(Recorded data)
.....

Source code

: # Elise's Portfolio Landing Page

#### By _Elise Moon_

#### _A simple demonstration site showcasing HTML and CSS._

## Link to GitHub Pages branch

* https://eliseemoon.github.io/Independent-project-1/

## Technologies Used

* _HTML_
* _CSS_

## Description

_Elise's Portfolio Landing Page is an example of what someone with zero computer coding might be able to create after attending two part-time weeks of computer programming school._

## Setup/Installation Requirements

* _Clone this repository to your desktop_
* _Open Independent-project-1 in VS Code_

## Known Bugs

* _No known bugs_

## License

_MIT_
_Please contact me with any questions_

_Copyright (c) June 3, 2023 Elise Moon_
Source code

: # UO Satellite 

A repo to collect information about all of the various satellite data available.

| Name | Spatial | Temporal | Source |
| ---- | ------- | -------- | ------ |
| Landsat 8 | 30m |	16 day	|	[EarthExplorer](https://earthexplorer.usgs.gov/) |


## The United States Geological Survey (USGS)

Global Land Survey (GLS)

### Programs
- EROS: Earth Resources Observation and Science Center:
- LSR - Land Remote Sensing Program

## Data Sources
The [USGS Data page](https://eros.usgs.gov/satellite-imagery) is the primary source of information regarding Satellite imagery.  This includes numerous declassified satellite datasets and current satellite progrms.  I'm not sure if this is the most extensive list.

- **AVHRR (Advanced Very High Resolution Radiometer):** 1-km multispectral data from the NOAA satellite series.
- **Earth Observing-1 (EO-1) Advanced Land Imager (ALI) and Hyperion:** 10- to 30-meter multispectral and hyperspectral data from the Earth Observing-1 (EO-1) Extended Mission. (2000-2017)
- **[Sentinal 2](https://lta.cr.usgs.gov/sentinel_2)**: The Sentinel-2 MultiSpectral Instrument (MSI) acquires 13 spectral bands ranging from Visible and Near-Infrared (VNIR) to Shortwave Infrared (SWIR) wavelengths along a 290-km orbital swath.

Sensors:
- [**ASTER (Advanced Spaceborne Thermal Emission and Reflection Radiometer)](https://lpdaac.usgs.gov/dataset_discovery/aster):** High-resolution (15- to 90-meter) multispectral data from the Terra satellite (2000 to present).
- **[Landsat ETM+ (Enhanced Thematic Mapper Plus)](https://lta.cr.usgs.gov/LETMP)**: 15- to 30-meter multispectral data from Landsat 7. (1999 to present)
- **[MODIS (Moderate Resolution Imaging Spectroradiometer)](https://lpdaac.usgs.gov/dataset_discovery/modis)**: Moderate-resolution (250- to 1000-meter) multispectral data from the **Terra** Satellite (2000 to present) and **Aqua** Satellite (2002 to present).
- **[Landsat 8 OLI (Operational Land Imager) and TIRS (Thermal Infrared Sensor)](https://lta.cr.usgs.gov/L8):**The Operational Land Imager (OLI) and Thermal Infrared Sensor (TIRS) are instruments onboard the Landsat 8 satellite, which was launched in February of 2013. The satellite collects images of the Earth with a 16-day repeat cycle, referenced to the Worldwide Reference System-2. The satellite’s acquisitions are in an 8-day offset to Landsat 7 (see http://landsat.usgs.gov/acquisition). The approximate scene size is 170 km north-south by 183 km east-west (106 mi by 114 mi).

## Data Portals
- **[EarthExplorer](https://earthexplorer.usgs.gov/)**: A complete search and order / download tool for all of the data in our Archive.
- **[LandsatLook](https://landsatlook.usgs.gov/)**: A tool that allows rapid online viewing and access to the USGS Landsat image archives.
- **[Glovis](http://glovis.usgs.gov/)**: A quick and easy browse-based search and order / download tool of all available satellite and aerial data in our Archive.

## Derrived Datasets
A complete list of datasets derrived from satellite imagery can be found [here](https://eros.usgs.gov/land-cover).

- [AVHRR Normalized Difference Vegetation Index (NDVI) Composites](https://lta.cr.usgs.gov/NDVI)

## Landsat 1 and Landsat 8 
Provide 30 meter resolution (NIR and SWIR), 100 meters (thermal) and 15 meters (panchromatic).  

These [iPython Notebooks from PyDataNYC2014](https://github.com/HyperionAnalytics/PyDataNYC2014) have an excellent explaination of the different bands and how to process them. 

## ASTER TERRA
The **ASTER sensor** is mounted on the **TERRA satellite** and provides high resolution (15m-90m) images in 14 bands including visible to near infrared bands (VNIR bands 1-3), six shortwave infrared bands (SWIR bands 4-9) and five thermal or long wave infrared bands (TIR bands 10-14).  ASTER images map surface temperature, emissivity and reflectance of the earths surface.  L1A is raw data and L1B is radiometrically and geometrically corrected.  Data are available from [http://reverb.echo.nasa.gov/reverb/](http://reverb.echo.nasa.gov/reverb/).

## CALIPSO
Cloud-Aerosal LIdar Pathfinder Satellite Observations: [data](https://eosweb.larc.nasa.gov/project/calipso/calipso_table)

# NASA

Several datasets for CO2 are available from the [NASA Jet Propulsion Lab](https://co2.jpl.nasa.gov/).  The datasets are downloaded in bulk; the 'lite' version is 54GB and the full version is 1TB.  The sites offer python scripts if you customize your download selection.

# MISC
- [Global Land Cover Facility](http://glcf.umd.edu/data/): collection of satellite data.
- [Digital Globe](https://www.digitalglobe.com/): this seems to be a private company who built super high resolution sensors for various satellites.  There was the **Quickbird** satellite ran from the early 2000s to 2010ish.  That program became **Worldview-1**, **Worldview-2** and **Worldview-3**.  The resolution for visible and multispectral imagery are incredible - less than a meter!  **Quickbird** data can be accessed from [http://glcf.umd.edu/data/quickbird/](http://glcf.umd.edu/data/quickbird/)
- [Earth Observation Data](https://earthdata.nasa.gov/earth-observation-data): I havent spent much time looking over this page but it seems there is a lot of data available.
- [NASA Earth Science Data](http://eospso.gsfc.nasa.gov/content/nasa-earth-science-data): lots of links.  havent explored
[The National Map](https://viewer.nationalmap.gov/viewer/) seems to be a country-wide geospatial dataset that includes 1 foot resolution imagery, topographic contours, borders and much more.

.....

» EXERCISE INSTRUCTIONS
All entries shown above should be duplicated without a single difference.

» YOUR RESPONSE
Source code

: # Elise's Portfolio Landing Page

#### By _Elise Moon_

#### _A simple demonstration site showcasing HTML and CSS._

## Link to GitHub Pages branch

* https://eliseemoon.github.io/Independent-project-1/

## Technologies Used

* _HTML_
* _CSS_

## Description

_Elise's Portfolio Landing Page is an example of what someone with zero computer coding might be able to create after attending two part-time weeks of computer programming school._

## Setup/Installation Requirements

* _Clone this repository to your desktop_
* _Open Independent-project-1 in VS Code_

## Known Bugs

* _No known bugs_

## License

_MIT_
_Please contact me with any questions_

_Copyright (c) June 3, 2023 Elise Moon_
Source code

: # UO Satellite 

A repo to collect information about all of the various satellite data available.

| Name | Spatial | Temporal | Source |
| ---- | ------- | -------- | ------ |
| Landsat 8 | 30m |	16 day	|	[EarthExplorer](https://earthexplorer.usgs.gov/) |


## The United States Geological Survey (USGS)

Global Land Survey (GLS)

### Programs
- EROS: Earth Resources Observation and Science Center:
- LSR - Land Remote Sensing Program

## Data Sources
The [USGS Data page](https://eros.usgs.gov/satellite-imagery) is the primary source of information regarding Satellite imagery.  This includes numerous declassified satellite datasets and current satellite progrms.  I'm not sure if this is the most extensive list.

- **AVHRR (Advanced Very High Resolution Radiometer):** 1-km multispectral data from the NOAA satellite series.
- **Earth Observing-1 (EO-1) Advanced Land Imager (ALI) and Hyperion:** 10- to 30-meter multispectral and hyperspectral data from the Earth Observing-1 (EO-1) Extended Mission. (2000-2017)
- **[Sentinal 2](https://lta.cr.usgs.gov/sentinel_2)**: The Sentinel-2 MultiSpectral Instrument (MSI) acquires 13 spectral bands ranging from Visible and Near-Infrared (VNIR) to Shortwave Infrared (SWIR) wavelengths along a 290-km orbital swath.

Sensors:
- [**ASTER (Advanced Spaceborne Thermal Emission and Reflection Radiometer)](https://lpdaac.usgs.gov/dataset_discovery/aster):** High-resolution (15- to 90-meter) multispectral data from the Terra satellite (2000 to present).
- **[Landsat ETM+ (Enhanced Thematic Mapper Plus)](https://lta.cr.usgs.gov/LETMP)**: 15- to 30-meter multispectral data from Landsat 7. (1999 to present)
- **[MODIS (Moderate Resolution Imaging Spectroradiometer)](https://lpdaac.usgs.gov/dataset_discovery/modis)**: Moderate-resolution (250- to 1000-meter) multispectral data from the **Terra** Satellite (2000 to present) and **Aqua** Satellite (2002 to present).
- **[Landsat 8 OLI (Operational Land Imager) and TIRS (Thermal Infrared Sensor)](https://lta.cr.usgs.gov/L8):**The Operational Land Imager (OLI) and Thermal Infrared Sensor (TIRS) are instruments onboard the Landsat 8 satellite, which was launched in February of 2013. The satellite collects images of the Earth with a 16-day repeat cycle, referenced to the Worldwide Reference System-2. The satellite’s acquisitions are in an 8-day offset to Landsat 7 (see http://landsat.usgs.gov/acquisition). The approximate scene size is 170 km north-south by 183 km east-west (106 mi by 114 mi).

## Data Portals
- **[EarthExplorer](https://earthexplorer.usgs.gov/)**: A complete search and order / download tool for all of the data in our Archive.
- **[LandsatLook](https://landsatlook.usgs.gov/)**: A tool that allows rapid online viewing and access to the USGS Landsat image archives.
- **[Glovis](http://glovis.usgs.gov/)**: A quick and easy browse-based search and order / download tool of all available satellite and aerial data in our Archive.

## Derrived Datasets
A complete list of datasets derrived from satellite imagery can be found [here](https://eros.usgs.gov/land-cover).

- [AVHRR Normalized Difference Vegetation Index (NDVI) Composites](https://lta.cr.usgs.gov/NDVI)

## Landsat 1 and Landsat 8 
Provide 30 meter resolution (NIR and SWIR), 100 meters (thermal) and 15 meters (panchromatic).  

These [iPython Notebooks from PyDataNYC2014](https://github.com/HyperionAnalytics/PyDataNYC2014) have an excellent explaination of the different bands and how to process them. 

## ASTER TERRA
The **ASTER sensor** is mounted on the **TERRA satellite** and provides high resolution (15m-90m) images in 14 bands including visible to near infrared bands (VNIR bands 1-3), six shortwave infrared bands (SWIR bands 4-9) and five thermal or long wave infrared bands (TIR bands 10-14).  ASTER images map surface temperature, emissivity and reflectance of the earths surface.  L1A is raw data and L1B is radiometrically and geometrically corrected.  Data are available from [http://reverb.echo.nasa.gov/reverb/](http://reverb.echo.nasa.gov/reverb/).

## CALIPSO
Cloud-Aerosal LIdar Pathfinder Satellite Observations: [data](https://eosweb.larc.nasa.gov/project/calipso/calipso_table)

# NASA

Several datasets for CO2 are available from the [NASA Jet Propulsion Lab](https://co2.jpl.nasa.gov/).  The datasets are downloaded in bulk; the 'lite' version is 54GB and the full version is 1TB.  The sites offer python scripts if you customize your download selection.

# MISC
- [Global Land Cover Facility](http://glcf.umd.edu/data/): collection of satellite data.
- [Digital Globe](https://www.digitalglobe.com/): this seems to be a private company who built super high resolution sensors for various satellites.  There was the **Quickbird** satellite ran from the early 2000s to 2010ish.  That program became **Worldview-1**, **Worldview-2** and **Worldview-3**.  The resolution for visible and multispectral imagery are incredible - less than a meter!  **Quickbird** data can be accessed from [http://glcf.umd.edu/data/quickbird/](http://glcf.umd.edu/data/quickbird/)
- [Earth Observation Data](https://earthdata.nasa.gov/earth-observation-data): I havent spent much time looking over this page but it seems there is a lot of data available.
- [NASA Earth Science Data](http://eospso.gsfc.nasa.gov/content/nasa-earth-science-data): lots of links.  havent explored
[The National Map](https://viewer.nationalmap.gov/viewer/) seems to be a country-wide geospatial dataset that includes 1 foot resolution imagery, topographic contours, borders and much more.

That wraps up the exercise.